While a slowdown in the housing market is expected, forecasts now indicate a more moderate deceleration than originally predicted earlier this year.

Nicky Stevenson, the Managing Director of Fine & Country, emphasized the ongoing promise in the property market, with eager buyers actively searching for appropriately priced homes. She pointed out:

“Despite prevailing economic conditions, transaction numbers remain stable. The most recent data from HMRC reveals a seasonally adjusted total of 85,870 transactions in June, marking a 6% increase over May figures. Although this represents a 15% decline from June 2022, it underscores the market’s resilience. Moreover, mortgage lending saw an increase in June, reaching £20.0 billion, with net approvals hitting 54,700, the highest since October 2022, indicating positive signs for future borrowing.”

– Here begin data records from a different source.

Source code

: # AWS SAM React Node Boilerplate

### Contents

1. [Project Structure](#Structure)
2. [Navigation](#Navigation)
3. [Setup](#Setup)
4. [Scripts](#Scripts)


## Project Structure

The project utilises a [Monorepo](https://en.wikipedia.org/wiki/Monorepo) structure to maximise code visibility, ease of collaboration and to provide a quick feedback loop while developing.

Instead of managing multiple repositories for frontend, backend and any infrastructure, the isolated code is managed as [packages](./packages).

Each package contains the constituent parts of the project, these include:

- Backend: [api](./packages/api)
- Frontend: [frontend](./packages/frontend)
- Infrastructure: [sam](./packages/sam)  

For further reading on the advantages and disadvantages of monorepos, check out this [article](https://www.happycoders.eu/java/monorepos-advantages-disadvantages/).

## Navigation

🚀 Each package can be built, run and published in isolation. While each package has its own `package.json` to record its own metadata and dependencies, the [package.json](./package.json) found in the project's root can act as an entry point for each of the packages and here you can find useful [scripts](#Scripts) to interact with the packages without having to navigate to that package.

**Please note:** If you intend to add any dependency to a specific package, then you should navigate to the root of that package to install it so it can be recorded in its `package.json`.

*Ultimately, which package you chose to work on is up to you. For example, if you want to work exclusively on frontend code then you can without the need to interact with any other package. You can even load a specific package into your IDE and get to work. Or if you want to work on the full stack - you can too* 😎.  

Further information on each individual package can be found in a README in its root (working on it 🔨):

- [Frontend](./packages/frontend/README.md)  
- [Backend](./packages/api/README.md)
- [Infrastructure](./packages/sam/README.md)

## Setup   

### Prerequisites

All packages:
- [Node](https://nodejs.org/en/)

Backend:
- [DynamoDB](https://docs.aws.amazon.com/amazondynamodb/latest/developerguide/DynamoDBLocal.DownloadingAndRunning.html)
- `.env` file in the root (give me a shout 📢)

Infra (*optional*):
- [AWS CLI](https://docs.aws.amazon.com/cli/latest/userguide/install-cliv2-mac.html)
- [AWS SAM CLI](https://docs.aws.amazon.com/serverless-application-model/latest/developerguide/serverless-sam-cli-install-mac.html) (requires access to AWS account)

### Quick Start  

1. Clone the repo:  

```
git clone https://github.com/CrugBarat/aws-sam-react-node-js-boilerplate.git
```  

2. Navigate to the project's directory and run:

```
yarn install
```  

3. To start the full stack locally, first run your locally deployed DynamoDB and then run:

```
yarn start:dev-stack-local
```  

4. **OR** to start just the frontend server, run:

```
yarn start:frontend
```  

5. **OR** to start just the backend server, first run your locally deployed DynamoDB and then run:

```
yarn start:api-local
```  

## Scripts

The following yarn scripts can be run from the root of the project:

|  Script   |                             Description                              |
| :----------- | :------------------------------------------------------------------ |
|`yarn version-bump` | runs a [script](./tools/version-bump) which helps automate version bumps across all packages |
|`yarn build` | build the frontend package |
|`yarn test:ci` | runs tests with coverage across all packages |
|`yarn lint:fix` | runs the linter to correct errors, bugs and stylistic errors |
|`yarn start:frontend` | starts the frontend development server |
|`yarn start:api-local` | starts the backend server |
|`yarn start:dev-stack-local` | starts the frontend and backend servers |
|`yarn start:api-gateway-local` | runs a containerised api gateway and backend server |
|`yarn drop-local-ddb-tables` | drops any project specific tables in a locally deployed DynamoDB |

Stevenson observed that in response to buyer affordability challenges and rising mortgage expenses, the average asking price for properties entering the market dipped slightly by 0.2% this month. Sellers are becoming more open to market realities, with 6.5% of available homes undergoing asking price reductions of 5% or more, surpassing the five-year average. She continued:

“According to the latest market update from TwentyCi, there are ‘no indications of a housing market crash,’ based on Q2 sales volumes and a significant 70% of all listed properties being sold in 2023 so far. Despite this optimism, an uncertain economic backdrop is reflected in a 10% increase in fall-throughs compared to Q1.

Nevertheless, both buyer and seller confidence has surprisingly remained strong, with two-thirds of sellers confident they will find buyers within three months, and 74% of buyers expressing confidence in purchasing property within the same timeframe. Buyer demand has also shown a 3% increase compared to 2019, as reported by Rightmove, indicating continued interest in appropriately priced homes.”

Amidst the uncertainty, determined homebuyers continue to pursue their goals, particularly for smaller, reasonably priced homes in affordable areas near major employment centers.

However, Stevenson noted, “mortgage interest rates are having a more significant impact on higher-value segments of the market where borrowing costs are more pronounced.”

According to Stevenson, another market-shaping trend is the growing demand for energy-efficient homes. According to the latest RICS survey, homes with higher Energy Performance Certificate (EPC) ratings have demonstrated greater resilience in pricing compared to those with lower ratings. Additionally, over a third of respondents expressed increased interest in energy-efficient properties. Stevenson added:

“Resilience remains evident, with the average property price standing at £1,299,767. Although experiencing a marginal 0.1% decrease from the previous month, the prime market has witnessed a substantial 8.2% year-on-year increase.

Cash continues to be the preferred option for buyers in this segment, who are largely unaffected by mortgage rate fluctuations. Furthermore, the scarcity of prime stock seen during the pandemic seems to have eased, as availability in the £1 million+ price bracket has risen by 45% since the onset of the pandemic.”